WHAT YOU SHOULD DO:
State only how many lines in the listing contain the string "catalog".

DATA:
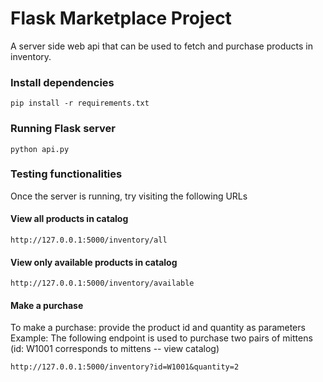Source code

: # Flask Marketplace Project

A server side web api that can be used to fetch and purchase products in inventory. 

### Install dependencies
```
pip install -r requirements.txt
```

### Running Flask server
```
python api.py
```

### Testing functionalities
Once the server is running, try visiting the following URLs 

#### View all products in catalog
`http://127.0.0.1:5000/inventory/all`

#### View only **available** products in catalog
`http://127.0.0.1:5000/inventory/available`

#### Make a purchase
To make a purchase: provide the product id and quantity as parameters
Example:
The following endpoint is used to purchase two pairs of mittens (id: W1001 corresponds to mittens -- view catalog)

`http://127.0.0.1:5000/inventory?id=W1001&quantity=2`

* * *

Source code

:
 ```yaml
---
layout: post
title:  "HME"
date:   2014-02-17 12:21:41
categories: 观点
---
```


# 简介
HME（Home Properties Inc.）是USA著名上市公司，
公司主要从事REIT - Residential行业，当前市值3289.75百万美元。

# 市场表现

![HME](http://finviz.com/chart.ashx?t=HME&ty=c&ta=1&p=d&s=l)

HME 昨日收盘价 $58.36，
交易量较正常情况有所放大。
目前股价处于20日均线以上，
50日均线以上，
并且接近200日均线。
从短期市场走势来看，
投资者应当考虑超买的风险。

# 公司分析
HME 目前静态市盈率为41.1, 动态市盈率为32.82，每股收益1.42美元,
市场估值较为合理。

ANSWER BOX:
3